NOTE: The post looks longer than it ought to because of docstrings and an array consisting of 40 datetimes.
I have some time-series data. For examples sake, let's say I have three parameters, each consisting of 40 data points: datetimes (given by dts
), speed (given by vobs
), and elapsed hour (given by els
), which are combined by key into a dictionary data_dict
.
dts = np.array(['2006/01/01 02:30:04', '2006/01/01 03:30:04', '2006/01/01 03:54:04'
,'2006/01/01 05:30:04', '2006/01/01 06:30:04', '2006/01/01 07:30:04'
,'2006/01/01 08:30:04', '2006/01/01 09:30:04', '2006/01/01 10:30:04'
,'2006/01/01 11:30:04', '2006/01/01 12:30:04', '2006/01/01 13:30:04'
,'2006/01/01 14:30:04', '2006/01/01 15:30:04', '2006/01/01 16:30:04'
,'2006/01/01 17:30:04', '2006/01/01 18:30:04', '2006/01/01 19:30:04'
,'2006/01/01 20:30:04', '2006/01/01 21:30:04', '2006/01/01 21:54:05'
,'2006/01/01 23:30:04', '2006/01/02 00:30:04', '2006/01/02 01:30:04'
,'2006/01/02 02:30:04', '2006/01/02 03:30:04', '2006/01/02 04:30:04'
,'2006/01/02 05:30:04', '2006/01/02 06:30:04', '2006/01/02 07:30:04'
,'2006/01/02 08:30:04', '2006/01/02 09:30:04', '2006/01/02 10:30:04'
,'2006/01/02 11:30:04', '2006/01/02 12:30:04', '2006/01/02 13:30:04'
,'2006/01/02 14:30:04', '2006/01/02 15:30:04', '2006/01/02 16:30:04'
,'2006/01/02 17:30:04'])
vobs = np.array([158, 1, 496, 1, 1, 1, 1, 1, 1, 1, 1, 1, 1, 1, 1, 1, 1, 1
, 1, 1, 823, 1, 1, 1, 1, 303, 1, 1, 1, 1, 253, 1, 1, 1, 408, 1
, 1, 1, 1, 321])
els = np.array([i for i in range(len(vobs))])
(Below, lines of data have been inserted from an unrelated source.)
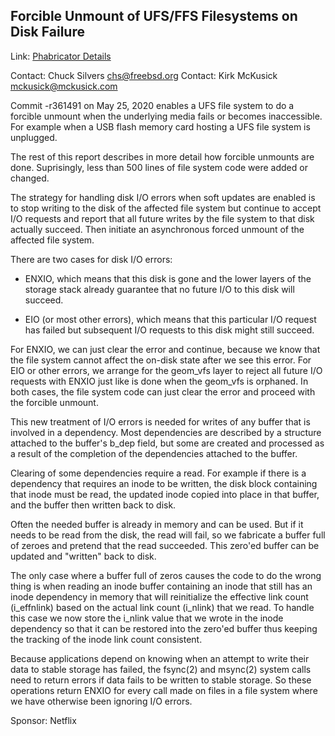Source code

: ## Forcible Unmount of UFS/FFS Filesystems on Disk Failure ##

Link:	 [Phabricator Details](https://reviews.freebsd.org/D24088)  

Contact:  Chuck Silvers <chs@freebsd.org>
Contact:  Kirk McKusick <mckusick@mckusick.com>

Commit -r361491 on May 25, 2020 enables a UFS file system to do a
forcible unmount when the underlying media fails or becomes
inaccessible. For example when a USB flash memory card hosting a
UFS file system is unplugged.

The rest of this report describes in more detail how forcible
unmounts are done. Suprisingly, less than 500 lines of file
system code were added or changed.

The strategy for handling disk I/O errors when soft updates are
enabled is to stop writing to the disk of the affected file system
but continue to accept I/O requests and report that all future
writes by the file system to that disk actually succeed. Then
initiate an asynchronous forced unmount of the affected file system.

There are two cases for disk I/O errors:

   - ENXIO, which means that this disk is gone and the lower layers
     of the storage stack already guarantee that no future I/O to
     this disk will succeed.

   - EIO (or most other errors), which means that this particular
     I/O request has failed but subsequent I/O requests to this
     disk might still succeed.

For ENXIO, we can just clear the error and continue, because we
know that the file system cannot affect the on-disk state after we
see this error. For EIO or other errors, we arrange for the geom_vfs
layer to reject all future I/O requests with ENXIO just like is
done when the geom_vfs is orphaned. In both cases, the file system
code can just clear the error and proceed with the forcible unmount.

This new treatment of I/O errors is needed for writes of any buffer
that is involved in a dependency. Most dependencies are described
by a structure attached to the buffer's b_dep field, but some are
created and processed as a result of the completion of the dependencies
attached to the buffer.

Clearing of some dependencies require a read. For example if there
is a dependency that requires an inode to be written, the disk block
containing that inode must be read, the updated inode copied into
place in that buffer, and the buffer then written back to disk.

Often the needed buffer is already in memory and can be used. But
if it needs to be read from the disk, the read will fail, so we
fabricate a buffer full of zeroes and pretend that the read succeeded.
This zero'ed buffer can be updated and "written" back to disk.

The only case where a buffer full of zeros causes the code to do
the wrong thing is when reading an inode buffer containing an inode
that still has an inode dependency in memory that will reinitialize
the effective link count (i_effnlink) based on the actual link count
(i_nlink) that we read. To handle this case we now store the i_nlink
value that we wrote in the inode dependency so that it can be
restored into the zero'ed buffer thus keeping the tracking of the
inode link count consistent.

Because applications depend on knowing when an attempt to write
their data to stable storage has failed, the fsync(2) and msync(2)
system calls need to return errors if data fails to be written to
stable storage. So these operations return ENXIO for every call
made on files in a file system where we have otherwise been ignoring
I/O errors.

Sponsor:  Netflix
data_dictionary = {'datetime' : dts, 'values' : vobs, 'elapsed' : els}
I have a function that takes a dictionary as an input and outputs a single scalar value of type <float>
or type <int>
. The function given below is simpler than my actual use case and is given for examples sake.
def get_z(dictionary):
""" This function returns a scalar value. """
return np.sum(dictionary['elapsed'] / dictionary['values'])
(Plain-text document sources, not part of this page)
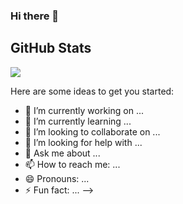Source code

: ### Hi there 👋

## GitHub Stats
<img align="center" src="https://github-readme-stats.vercel.app/api/top-langs/?username=milansav&theme=onedark" />

Here are some ideas to get you started:

- 🔭 I’m currently working on ...
- 🌱 I’m currently learning ...
- 👯 I’m looking to collaborate on ...
- 🤔 I’m looking for help with ...
- 💬 Ask me about ...
- 📫 How to reach me: ...
- 😄 Pronouns: ...
- ⚡ Fun fact: ...
-->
I would like to see how this function output changes as the time-interval changes. So, I've created a function that takes a dictionary as input and outputs a new dictionary, the array values of which are sliced at the input indices for each of the keys in the input dictionary. Note that the consecutive elapsed hours can serve as indices.
def subsect(dictionary, indices):
""" This function returns a dictionary, the array values
of which are sliced at the input indices. """
return {key : dictionary[key][indices] for key in list(dictionary.keys())}
To verify that the above functions work, one can run the for-loop containing the function read_dictionary(...)
below.
def read_dictionary(dictionary):
""" This function prints the input dictionary as a check. """
for key in list(dictionary.keys()):
print(" .. KEY = {}\n{}\n".format(key, dictionary[key]))
print("\nORIGINAL DATA DICTIONARY\n")
read_dictionary(data_dictionary)
# for i in range(1, 38):
# mod_dictionary = subsect(data_dictionary, indices=slice(i, 39, 1))
# print("\n{}th MODIFIED DATA DICTIONARY\n".format(i))
# read_dictionary(mod_dictionary)
My issue is that I would like a contour plot. The x-axis will contain the lower bound of the datetime interval (the first entry of mod_dictionary[i]
) while the y-axis will contain the upper bound of the datetime interval (the last entry of mod_dictioary[i]
). Normally when making a contour plot, one has an array of (x,y)
values that are made into a grid (X,Y)
via numpy.meshgrid
. As my actual function (not the one in the example) is not vectorized, I can use X.copy().reshape(-1)
and reshape my result back using (...).reshape(X.shape)
.
My exact problem is that I do not know how I can make a grid of different parameters using a single dictionary as an input for a function that outputs a single scalar value. Is there a way to do this?